The ride is safe as designed for people who heed the health warnings, she said. People with cardiovascular problems including hypertension, or who are prone to motion sickness, are warned away by 13 signs, plus video and audio warnings along the ride’s queue.

Since the April 12 death, Mission: Space lines consistently have been far shorter than those at Epcot’s two other major rides, Soarin’ and Test Track. Tuesday evening, the posted wait time for Mission: Space was five minutes, compared with 40 for Soarin’ and 30 for Test Track, a typical spread in recent weeks.

Without the centrifugal force — which the military and NASA have used for decades to help simulate flight and spaceflight — the ride would be more like Star Tours at Disney-MGM Studios or Back to the Future at Universal Studios. Both simulate flight experiences with rocking, rising and falling motions and video and audio.

Disney is still working out the operational details, Prunty said.

Other rides offer options. Many roller coasters, for example, allow riders to choose the front car. Typically, the queue splits just before the boarding area.

Prunty said Mission: Space warning signs will make the choices clear.

Many Epcot guests were considering the current warnings Tuesday, and some said they would think about riding the alternative if it were available. Kirk and Cosette Steehler of Erie, Pa., sat out the ride while two of their children rode.

They weren’t worried about serious problems but said they didn’t want to get sick. Kirk Steehler said he has gotten sick before on simulator rides.

“If it was toned down, I’d probably go on it,” Cosette Steehler said.

Theme-park analysts and ride-safety proponents welcomed the change.

“It sounds like a reasonable step for a self-regulated park to take,” said Kathy Fackler, founder and president of SaferParks, a California-based organization crusading for independent ride-safety reviews.

But some said they think Disney is reacting to the deaths and illnesses.

“I think it’s because of the problems they’ve had with it,” said Steve Baker, president of Baker Leisure Group, an Orlando-based theme-park consulting firm. “So I guess they [Disney officials] have got to, without scuttling the whole ride, try something, and make the liability less, to say, ‘We’ve gone to great lengths to offer you a safe ride. What else are we going to do?’ “

Nationally, some rides, notably The Rattler at Fiesta Texas, in San Antonio, and Son of Beast, at Kings Island, in Ohio, were changed after injury complaints.
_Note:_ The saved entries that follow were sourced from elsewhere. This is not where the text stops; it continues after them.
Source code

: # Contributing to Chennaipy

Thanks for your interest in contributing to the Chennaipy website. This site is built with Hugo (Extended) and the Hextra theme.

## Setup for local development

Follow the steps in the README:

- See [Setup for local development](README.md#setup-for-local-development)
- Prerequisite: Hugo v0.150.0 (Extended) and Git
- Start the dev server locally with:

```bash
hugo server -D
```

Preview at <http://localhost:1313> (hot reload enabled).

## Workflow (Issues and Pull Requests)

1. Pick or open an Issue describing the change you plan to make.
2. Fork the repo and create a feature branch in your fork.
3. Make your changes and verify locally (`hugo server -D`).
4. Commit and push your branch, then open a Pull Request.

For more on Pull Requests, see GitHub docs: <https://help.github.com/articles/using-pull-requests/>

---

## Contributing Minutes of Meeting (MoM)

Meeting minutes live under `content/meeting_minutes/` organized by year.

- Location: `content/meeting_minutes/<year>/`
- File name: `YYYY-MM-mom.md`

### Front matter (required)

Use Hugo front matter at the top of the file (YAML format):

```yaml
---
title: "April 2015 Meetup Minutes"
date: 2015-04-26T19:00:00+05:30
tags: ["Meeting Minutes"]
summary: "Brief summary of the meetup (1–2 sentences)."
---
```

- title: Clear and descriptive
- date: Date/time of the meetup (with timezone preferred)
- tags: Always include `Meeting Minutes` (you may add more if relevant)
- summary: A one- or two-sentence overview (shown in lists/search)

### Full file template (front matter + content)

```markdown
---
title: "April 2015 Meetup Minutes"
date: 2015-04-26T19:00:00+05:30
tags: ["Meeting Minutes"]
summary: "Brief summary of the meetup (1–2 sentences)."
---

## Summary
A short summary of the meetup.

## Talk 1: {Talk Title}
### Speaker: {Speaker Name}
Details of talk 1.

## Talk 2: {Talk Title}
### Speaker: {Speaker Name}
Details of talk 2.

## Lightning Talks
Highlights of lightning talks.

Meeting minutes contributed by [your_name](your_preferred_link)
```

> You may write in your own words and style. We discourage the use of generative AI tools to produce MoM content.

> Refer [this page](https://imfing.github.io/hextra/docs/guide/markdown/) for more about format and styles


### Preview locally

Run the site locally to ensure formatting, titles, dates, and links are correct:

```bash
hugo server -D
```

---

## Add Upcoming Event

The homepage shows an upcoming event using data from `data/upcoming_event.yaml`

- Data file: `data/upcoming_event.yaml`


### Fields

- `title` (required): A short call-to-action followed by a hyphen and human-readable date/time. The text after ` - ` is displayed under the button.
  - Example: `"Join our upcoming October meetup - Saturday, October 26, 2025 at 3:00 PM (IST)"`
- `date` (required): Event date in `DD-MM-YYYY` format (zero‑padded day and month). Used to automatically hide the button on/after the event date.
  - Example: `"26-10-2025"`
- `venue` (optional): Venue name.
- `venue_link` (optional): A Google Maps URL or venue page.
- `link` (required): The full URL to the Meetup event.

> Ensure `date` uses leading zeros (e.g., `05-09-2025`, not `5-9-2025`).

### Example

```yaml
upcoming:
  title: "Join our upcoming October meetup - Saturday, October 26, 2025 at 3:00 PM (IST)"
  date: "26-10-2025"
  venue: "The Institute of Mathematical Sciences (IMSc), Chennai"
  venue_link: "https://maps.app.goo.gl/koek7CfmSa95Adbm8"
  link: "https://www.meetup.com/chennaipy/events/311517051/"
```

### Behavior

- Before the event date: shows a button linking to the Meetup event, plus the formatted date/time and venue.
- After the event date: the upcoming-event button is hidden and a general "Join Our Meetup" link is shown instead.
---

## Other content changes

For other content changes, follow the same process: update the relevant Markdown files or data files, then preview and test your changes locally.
But Dennis Speigel, president of International Theme Park Services in Cincinnati, said he knows of no park that ever offered a less-intense alternative following complaints.

Speigel said he thought the second option is a “logical extension.” He said it should encourage more people with health concerns to take the warnings seriously, because they’ll have more choices than just to ride or not to ride.

“I would imagine that if there was a question, and somebody realistically addressed that, they will stop and say, ‘Well, maybe I will take the less intense ride,’ ” he said.